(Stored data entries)
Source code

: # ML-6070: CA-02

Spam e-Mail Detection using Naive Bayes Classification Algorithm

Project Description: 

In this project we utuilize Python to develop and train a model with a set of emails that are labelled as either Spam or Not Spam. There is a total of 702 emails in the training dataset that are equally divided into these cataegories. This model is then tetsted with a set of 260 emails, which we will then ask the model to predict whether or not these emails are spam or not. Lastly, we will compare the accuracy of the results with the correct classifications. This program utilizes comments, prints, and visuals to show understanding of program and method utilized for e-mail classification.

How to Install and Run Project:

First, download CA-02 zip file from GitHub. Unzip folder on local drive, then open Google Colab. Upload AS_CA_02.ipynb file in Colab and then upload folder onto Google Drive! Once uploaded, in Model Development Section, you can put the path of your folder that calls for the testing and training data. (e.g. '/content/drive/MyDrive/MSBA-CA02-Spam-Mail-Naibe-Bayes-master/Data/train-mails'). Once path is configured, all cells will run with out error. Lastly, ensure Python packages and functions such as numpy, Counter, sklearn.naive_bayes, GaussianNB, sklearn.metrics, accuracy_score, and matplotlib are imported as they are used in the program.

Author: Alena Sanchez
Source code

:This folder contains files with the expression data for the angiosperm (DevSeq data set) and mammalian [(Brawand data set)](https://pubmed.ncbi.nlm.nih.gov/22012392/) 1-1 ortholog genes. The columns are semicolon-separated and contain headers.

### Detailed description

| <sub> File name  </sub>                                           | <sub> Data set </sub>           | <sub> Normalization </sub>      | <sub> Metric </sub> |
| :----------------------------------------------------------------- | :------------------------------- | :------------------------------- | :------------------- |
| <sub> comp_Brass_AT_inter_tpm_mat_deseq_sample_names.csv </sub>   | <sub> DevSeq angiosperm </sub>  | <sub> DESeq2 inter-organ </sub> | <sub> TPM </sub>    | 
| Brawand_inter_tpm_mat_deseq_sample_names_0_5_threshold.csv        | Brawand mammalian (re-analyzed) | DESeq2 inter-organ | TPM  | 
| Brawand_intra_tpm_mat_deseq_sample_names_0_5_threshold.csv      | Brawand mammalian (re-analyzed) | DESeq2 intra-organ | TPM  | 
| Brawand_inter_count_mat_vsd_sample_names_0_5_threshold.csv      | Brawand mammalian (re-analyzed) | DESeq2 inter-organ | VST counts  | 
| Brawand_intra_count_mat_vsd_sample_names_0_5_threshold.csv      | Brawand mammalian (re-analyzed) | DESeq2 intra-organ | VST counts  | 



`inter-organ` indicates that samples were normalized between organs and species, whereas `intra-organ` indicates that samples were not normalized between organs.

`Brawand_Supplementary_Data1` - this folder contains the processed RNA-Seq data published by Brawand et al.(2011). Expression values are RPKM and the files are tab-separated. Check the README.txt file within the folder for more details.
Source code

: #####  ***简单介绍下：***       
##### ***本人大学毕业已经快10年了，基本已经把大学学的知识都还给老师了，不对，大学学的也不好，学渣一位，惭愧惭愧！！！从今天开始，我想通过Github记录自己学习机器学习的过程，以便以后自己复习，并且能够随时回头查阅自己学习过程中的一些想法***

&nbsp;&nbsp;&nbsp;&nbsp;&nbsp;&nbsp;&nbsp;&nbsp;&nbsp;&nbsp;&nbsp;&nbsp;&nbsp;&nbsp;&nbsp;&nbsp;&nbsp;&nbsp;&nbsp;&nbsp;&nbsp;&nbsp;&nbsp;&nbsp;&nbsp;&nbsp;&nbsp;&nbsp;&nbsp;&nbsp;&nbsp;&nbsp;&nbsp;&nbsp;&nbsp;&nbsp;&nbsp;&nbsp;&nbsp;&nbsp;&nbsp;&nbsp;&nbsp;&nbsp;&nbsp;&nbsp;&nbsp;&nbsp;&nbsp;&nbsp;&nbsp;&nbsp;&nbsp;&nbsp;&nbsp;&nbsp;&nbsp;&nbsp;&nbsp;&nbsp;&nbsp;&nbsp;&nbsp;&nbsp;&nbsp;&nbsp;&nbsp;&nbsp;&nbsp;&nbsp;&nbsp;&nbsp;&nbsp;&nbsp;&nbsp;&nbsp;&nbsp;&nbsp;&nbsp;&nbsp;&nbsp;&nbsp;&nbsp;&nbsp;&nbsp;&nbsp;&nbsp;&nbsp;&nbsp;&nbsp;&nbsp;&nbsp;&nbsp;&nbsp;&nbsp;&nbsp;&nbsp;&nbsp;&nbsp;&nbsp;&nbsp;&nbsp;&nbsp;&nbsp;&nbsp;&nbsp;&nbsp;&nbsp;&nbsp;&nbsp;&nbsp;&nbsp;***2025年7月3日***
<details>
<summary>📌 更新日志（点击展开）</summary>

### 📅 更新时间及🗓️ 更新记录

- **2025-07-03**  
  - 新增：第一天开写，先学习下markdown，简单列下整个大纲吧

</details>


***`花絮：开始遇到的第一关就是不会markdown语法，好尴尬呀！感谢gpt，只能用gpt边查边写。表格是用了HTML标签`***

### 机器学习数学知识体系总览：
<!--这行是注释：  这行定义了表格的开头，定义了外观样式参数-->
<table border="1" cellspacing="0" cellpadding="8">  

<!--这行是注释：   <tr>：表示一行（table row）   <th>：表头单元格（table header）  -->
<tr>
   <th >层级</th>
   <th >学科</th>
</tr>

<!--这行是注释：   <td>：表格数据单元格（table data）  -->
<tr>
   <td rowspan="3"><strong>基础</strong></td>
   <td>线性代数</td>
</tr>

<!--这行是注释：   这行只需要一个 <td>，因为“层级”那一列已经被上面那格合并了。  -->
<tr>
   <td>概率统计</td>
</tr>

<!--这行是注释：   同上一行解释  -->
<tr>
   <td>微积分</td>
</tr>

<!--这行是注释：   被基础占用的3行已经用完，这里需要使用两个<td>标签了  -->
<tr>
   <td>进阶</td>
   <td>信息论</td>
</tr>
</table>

=== EXERCISE DESCRIPTION ===
Find the word "files" in the entries and show each line where it is found.

=== FINAL ANSWER ===
:This folder contains files with the expression data for the angiosperm (DevSeq data set) and mammalian [(Brawand data set)](https://pubmed.ncbi.nlm.nih.gov/22012392/) 1-1 ortholog genes. The columns are semicolon-separated and contain headers.
`Brawand_Supplementary_Data1` - this folder contains the processed RNA-Seq data published by Brawand et al.(2011). Expression values are RPKM and the files are tab-separated. Check the README.txt file within the folder for more details.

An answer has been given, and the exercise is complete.